Control of Electron and Ion Energy Distributions in Inductively Coupled Plasmas Using Pulsed Power and dc Biases For Fabrication of Microelectronics

Michael LoguePhD Candidate

In order to meet present and upcoming challenges to reduce feature sizes below 22 nm, advanced plasma etching techniques are required, with tighter control over plasma properties and etch characteristics. Better control of the electron energy distribution (EED) and the ion energy distribution (IED) are two ways to help achieve this goal. The EED controls plasma properties such as electron temperature and plasma density as well as the generation rates of reactive species from feedstock gasses. IED control is an important factor in controlling etch profiles and reducing plasma induced damage.

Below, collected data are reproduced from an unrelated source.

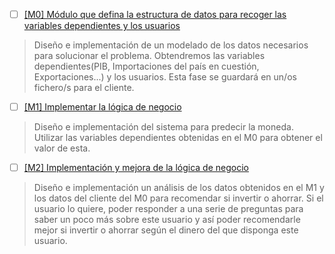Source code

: - [ ] [[M0] Módulo que defina la estructura de datos para recoger las variables dependientes y los usuarios](https://github.com/ignaciotitos/IV---HealthForAll/milestone/1) 
> Diseño e implementación de un modelado de los datos necesarios para solucionar el problema. Obtendremos las variables dependientes(PIB, Importaciones del país en cuestión, Exportaciones...) y los usuarios. Esta fase se guardará en un/os fichero/s para el cliente.
- [ ] [[M1] Implementar la lógica de negocio](https://github.com/ignaciotitos/IV---HealthForAll/milestone/4)
> Diseño e implementación del sistema para predecir la moneda. Utilizar las variables dependientes obtenidas en el M0 para obtener el valor de esta.
- [ ] [[M2] Implementación y mejora de la lógica de negocio](https://github.com/ignaciotitos/IV---HealthForAll/milestone/2)
> Diseño e implementación un análisis de los datos obtenidos en el M1 y los datos del cliente del M0 para recomendar si invertir o ahorrar. Si el usuario lo quiere, poder responder a una serie de preguntas para saber un poco más sobre este usuario y así poder recomendarle mejor si invertir o ahorrar según el dinero del que disponga este usuario.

The use of pulsed ICP power, as well as dc biases on electrodes in contact with the plasma, to control EEDs and IEDs in inductively coupled plasmas (ICPs) will be discussed. Pulsed power modulates the tail of the EED and allows for modulation of the source functions for reactive species generated by high threshold energy processes. Application of dc biases onto electrodes in contact with the plasma shifts the plasma potential by approximately the dc bias voltage with a corresponding shift in the peaks of the IED. Results from investigations of these two control methods using a 2-D hybrid model, the Hybrid Plasma Equipment Model (HPEM), will be discussed.